Problem =>
Without skipping anything, write out each record below exactly.

Data =>
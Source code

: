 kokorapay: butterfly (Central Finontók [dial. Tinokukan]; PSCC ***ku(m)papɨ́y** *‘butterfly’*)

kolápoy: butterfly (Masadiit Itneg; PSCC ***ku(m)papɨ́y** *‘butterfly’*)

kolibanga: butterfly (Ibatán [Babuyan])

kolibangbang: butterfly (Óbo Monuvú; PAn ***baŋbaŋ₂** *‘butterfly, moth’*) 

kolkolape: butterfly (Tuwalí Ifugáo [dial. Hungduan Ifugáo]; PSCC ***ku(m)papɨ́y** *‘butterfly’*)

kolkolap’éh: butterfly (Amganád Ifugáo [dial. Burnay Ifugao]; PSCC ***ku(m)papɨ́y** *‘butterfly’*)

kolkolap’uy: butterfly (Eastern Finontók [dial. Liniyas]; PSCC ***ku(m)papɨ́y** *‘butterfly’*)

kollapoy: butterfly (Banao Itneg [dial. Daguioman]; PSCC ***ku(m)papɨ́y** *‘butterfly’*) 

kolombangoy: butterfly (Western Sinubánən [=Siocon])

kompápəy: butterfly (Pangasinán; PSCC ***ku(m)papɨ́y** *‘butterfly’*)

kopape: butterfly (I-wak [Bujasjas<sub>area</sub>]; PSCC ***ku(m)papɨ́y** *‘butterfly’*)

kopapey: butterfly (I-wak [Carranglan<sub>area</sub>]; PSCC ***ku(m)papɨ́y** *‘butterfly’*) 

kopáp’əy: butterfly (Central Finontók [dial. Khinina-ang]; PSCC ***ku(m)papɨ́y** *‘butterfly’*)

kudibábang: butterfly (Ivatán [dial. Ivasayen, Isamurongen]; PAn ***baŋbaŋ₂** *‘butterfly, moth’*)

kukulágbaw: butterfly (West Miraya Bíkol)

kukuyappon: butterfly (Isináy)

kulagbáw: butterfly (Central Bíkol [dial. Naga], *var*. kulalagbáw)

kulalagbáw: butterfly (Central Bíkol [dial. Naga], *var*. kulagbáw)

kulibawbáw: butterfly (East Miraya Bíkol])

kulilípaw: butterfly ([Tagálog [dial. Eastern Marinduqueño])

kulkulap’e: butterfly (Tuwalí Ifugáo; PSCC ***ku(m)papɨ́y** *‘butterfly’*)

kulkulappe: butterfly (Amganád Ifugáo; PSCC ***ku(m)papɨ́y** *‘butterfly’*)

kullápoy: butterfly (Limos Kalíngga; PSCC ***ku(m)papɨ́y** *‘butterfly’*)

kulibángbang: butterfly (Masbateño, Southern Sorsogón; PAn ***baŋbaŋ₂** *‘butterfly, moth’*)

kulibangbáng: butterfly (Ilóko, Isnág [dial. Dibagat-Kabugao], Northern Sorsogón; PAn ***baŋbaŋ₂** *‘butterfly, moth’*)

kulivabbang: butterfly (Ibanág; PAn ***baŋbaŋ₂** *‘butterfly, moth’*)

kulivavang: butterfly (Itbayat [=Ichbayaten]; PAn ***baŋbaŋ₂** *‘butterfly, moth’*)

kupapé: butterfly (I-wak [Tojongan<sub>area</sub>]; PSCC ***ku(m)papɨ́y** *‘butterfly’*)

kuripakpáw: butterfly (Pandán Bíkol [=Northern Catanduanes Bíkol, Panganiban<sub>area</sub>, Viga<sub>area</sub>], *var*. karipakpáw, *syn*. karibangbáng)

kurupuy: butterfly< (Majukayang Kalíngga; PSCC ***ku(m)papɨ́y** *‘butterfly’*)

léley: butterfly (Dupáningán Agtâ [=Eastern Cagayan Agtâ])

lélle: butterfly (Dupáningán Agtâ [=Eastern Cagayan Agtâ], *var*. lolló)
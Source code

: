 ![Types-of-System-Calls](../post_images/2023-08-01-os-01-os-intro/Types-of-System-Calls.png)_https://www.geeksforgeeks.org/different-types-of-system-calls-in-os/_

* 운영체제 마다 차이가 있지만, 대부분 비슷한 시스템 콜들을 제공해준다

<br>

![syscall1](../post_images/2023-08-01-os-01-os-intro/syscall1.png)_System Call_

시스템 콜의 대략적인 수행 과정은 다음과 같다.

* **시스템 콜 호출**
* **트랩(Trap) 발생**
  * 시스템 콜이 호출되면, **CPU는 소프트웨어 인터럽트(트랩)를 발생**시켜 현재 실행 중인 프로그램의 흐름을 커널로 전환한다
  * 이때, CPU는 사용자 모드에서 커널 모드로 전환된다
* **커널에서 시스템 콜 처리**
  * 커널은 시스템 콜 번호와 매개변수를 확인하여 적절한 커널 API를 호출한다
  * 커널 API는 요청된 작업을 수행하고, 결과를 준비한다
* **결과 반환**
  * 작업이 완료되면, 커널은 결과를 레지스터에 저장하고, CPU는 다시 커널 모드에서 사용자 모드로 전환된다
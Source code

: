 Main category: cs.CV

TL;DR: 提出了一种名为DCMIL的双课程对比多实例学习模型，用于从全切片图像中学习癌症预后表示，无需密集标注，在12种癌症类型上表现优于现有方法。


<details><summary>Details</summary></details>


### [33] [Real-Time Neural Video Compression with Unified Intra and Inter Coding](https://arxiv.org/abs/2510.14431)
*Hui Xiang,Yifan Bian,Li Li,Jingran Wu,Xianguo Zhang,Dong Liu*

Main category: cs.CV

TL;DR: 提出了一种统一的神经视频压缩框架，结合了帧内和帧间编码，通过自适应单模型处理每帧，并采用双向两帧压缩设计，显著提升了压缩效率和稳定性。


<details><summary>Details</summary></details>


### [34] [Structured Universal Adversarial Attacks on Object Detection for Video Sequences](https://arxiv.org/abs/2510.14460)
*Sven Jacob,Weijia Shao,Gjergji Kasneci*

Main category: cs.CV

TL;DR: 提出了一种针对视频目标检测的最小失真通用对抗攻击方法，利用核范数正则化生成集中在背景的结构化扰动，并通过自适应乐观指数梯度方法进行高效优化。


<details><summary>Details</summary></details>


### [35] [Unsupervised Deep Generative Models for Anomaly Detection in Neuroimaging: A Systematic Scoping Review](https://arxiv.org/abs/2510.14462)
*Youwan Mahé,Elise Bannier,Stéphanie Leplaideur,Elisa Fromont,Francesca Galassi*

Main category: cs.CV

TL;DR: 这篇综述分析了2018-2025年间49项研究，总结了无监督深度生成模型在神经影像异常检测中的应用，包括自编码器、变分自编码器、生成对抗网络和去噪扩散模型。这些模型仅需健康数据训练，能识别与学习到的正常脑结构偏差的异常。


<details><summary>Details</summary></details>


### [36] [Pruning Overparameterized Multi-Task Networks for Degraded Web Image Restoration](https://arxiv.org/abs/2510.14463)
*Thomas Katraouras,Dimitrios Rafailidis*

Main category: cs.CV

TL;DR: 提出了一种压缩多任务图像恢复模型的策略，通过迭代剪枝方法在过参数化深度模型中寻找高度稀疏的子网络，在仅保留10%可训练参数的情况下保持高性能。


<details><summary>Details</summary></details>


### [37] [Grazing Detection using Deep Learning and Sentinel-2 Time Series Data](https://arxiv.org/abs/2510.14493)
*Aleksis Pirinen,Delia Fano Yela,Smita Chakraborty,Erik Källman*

Solution for this problem =>
Source code

: kokorapay: butterfly (Central Finontók [dial. Tinokukan]; PSCC ***ku(m)papɨ́y** *‘butterfly’*)

kolápoy: butterfly (Masadiit Itneg; PSCC ***ku(m)papɨ́y** *‘butterfly’*)

kolibanga: butterfly (Ibatán [Babuyan])

kolibangbang: butterfly (Óbo Monuvú; PAn ***baŋbaŋ₂** *‘butterfly, moth’*) 

kolkolape: butterfly (Tuwalí Ifugáo [dial. Hungduan Ifugáo]; PSCC ***ku(m)papɨ́y** *‘butterfly’*)

kolkolap’éh: butterfly (Amganád Ifugáo [dial. Burnay Ifugao]; PSCC ***ku(m)papɨ́y** *‘butterfly’*)

kolkolap’uy: butterfly (Eastern Finontók [dial. Liniyas]; PSCC ***ku(m)papɨ́y** *‘butterfly’*)

kollapoy: butterfly (Banao Itneg [dial. Daguioman]; PSCC ***ku(m)papɨ́y** *‘butterfly’*) 

kolombangoy: butterfly (Western Sinubánən [=Siocon])

kompápəy: butterfly (Pangasinán; PSCC ***ku(m)papɨ́y** *‘butterfly’*)

kopape: butterfly (I-wak [Bujasjas<sub>area</sub>]; PSCC ***ku(m)papɨ́y** *‘butterfly’*)

kopapey: butterfly (I-wak [Carranglan<sub>area</sub>]; PSCC ***ku(m)papɨ́y** *‘butterfly’*) 

kopáp’əy: butterfly (Central Finontók [dial. Khinina-ang]; PSCC ***ku(m)papɨ́y** *‘butterfly’*)

kudibábang: butterfly (Ivatán [dial. Ivasayen, Isamurongen]; PAn ***baŋbaŋ₂** *‘butterfly, moth’*)

kukulágbaw: butterfly (West Miraya Bíkol)

kukuyappon: butterfly (Isináy)

kulagbáw: butterfly (Central Bíkol [dial. Naga], *var*. kulalagbáw)

kulalagbáw: butterfly (Central Bíkol [dial. Naga], *var*. kulagbáw)

kulibawbáw: butterfly (East Miraya Bíkol])

kulilípaw: butterfly ([Tagálog [dial. Eastern Marinduqueño])

kulkulap’e: butterfly (Tuwalí Ifugáo; PSCC ***ku(m)papɨ́y** *‘butterfly’*)

kulkulappe: butterfly (Amganád Ifugáo; PSCC ***ku(m)papɨ́y** *‘butterfly’*)

kullápoy: butterfly (Limos Kalíngga; PSCC ***ku(m)papɨ́y** *‘butterfly’*)

kulibángbang: butterfly (Masbateño, Southern Sorsogón; PAn ***baŋbaŋ₂** *‘butterfly, moth’*)

kulibangbáng: butterfly (Ilóko, Isnág [dial. Dibagat-Kabugao], Northern Sorsogón; PAn ***baŋbaŋ₂** *‘butterfly, moth’*)

kulivabbang: butterfly (Ibanág; PAn ***baŋbaŋ₂** *‘butterfly, moth’*)

kulivavang: butterfly (Itbayat [=Ichbayaten]; PAn ***baŋbaŋ₂** *‘butterfly, moth’*)

kupapé: butterfly (I-wak [Tojongan<sub>area</sub>]; PSCC ***ku(m)papɨ́y** *‘butterfly’*)

kuripakpáw: butterfly (Pandán Bíkol [=Northern Catanduanes Bíkol, Panganiban<sub>area</sub>, Viga<sub>area</sub>], *var*. karipakpáw, *syn*. karibangbáng)

kurupuy: butterfly< (Majukayang Kalíngga; PSCC ***ku(m)papɨ́y** *‘butterfly’*)

léley: butterfly (Dupáningán Agtâ [=Eastern Cagayan Agtâ])

lélle: butterfly (Dupáningán Agtâ [=Eastern Cagayan Agtâ], *var*. lolló)
Source code

: ![Types-of-System-Calls](../post_images/2023-08-01-os-01-os-intro/Types-of-System-Calls.png)_https://www.geeksforgeeks.org/different-types-of-system-calls-in-os/_

* 운영체제 마다 차이가 있지만, 대부분 비슷한 시스템 콜들을 제공해준다

<br>

![syscall1](../post_images/2023-08-01-os-01-os-intro/syscall1.png)_System Call_

시스템 콜의 대략적인 수행 과정은 다음과 같다.

* **시스템 콜 호출**
* **트랩(Trap) 발생**
  * 시스템 콜이 호출되면, **CPU는 소프트웨어 인터럽트(트랩)를 발생**시켜 현재 실행 중인 프로그램의 흐름을 커널로 전환한다
  * 이때, CPU는 사용자 모드에서 커널 모드로 전환된다
* **커널에서 시스템 콜 처리**
  * 커널은 시스템 콜 번호와 매개변수를 확인하여 적절한 커널 API를 호출한다
  * 커널 API는 요청된 작업을 수행하고, 결과를 준비한다
* **결과 반환**
  * 작업이 완료되면, 커널은 결과를 레지스터에 저장하고, CPU는 다시 커널 모드에서 사용자 모드로 전환된다
Source code

: Main category: cs.CV

TL;DR: 提出了一种名为DCMIL的双课程对比多实例学习模型，用于从全切片图像中学习癌症预后表示，无需密集标注，在12种癌症类型上表现优于现有方法。


<details><summary>Details</summary></details>


### [33] [Real-Time Neural Video Compression with Unified Intra and Inter Coding](https://arxiv.org/abs/2510.14431)
*Hui Xiang,Yifan Bian,Li Li,Jingran Wu,Xianguo Zhang,Dong Liu*

Main category: cs.CV

TL;DR: 提出了一种统一的神经视频压缩框架，结合了帧内和帧间编码，通过自适应单模型处理每帧，并采用双向两帧压缩设计，显著提升了压缩效率和稳定性。


<details><summary>Details</summary></details>


### [34] [Structured Universal Adversarial Attacks on Object Detection for Video Sequences](https://arxiv.org/abs/2510.14460)
*Sven Jacob,Weijia Shao,Gjergji Kasneci*

Main category: cs.CV

TL;DR: 提出了一种针对视频目标检测的最小失真通用对抗攻击方法，利用核范数正则化生成集中在背景的结构化扰动，并通过自适应乐观指数梯度方法进行高效优化。


<details><summary>Details</summary></details>


### [35] [Unsupervised Deep Generative Models for Anomaly Detection in Neuroimaging: A Systematic Scoping Review](https://arxiv.org/abs/2510.14462)
*Youwan Mahé,Elise Bannier,Stéphanie Leplaideur,Elisa Fromont,Francesca Galassi*

Main category: cs.CV

TL;DR: 这篇综述分析了2018-2025年间49项研究，总结了无监督深度生成模型在神经影像异常检测中的应用，包括自编码器、变分自编码器、生成对抗网络和去噪扩散模型。这些模型仅需健康数据训练，能识别与学习到的正常脑结构偏差的异常。


<details><summary>Details</summary></details>


### [36] [Pruning Overparameterized Multi-Task Networks for Degraded Web Image Restoration](https://arxiv.org/abs/2510.14463)
*Thomas Katraouras,Dimitrios Rafailidis*

Main category: cs.CV

TL;DR: 提出了一种压缩多任务图像恢复模型的策略，通过迭代剪枝方法在过参数化深度模型中寻找高度稀疏的子网络，在仅保留10%可训练参数的情况下保持高性能。


<details><summary>Details</summary></details>


### [37] [Grazing Detection using Deep Learning and Sentinel-2 Time Series Data](https://arxiv.org/abs/2510.14493)
*Aleksis Pirinen,Delia Fano Yela,Smita Chakraborty,Erik Källman*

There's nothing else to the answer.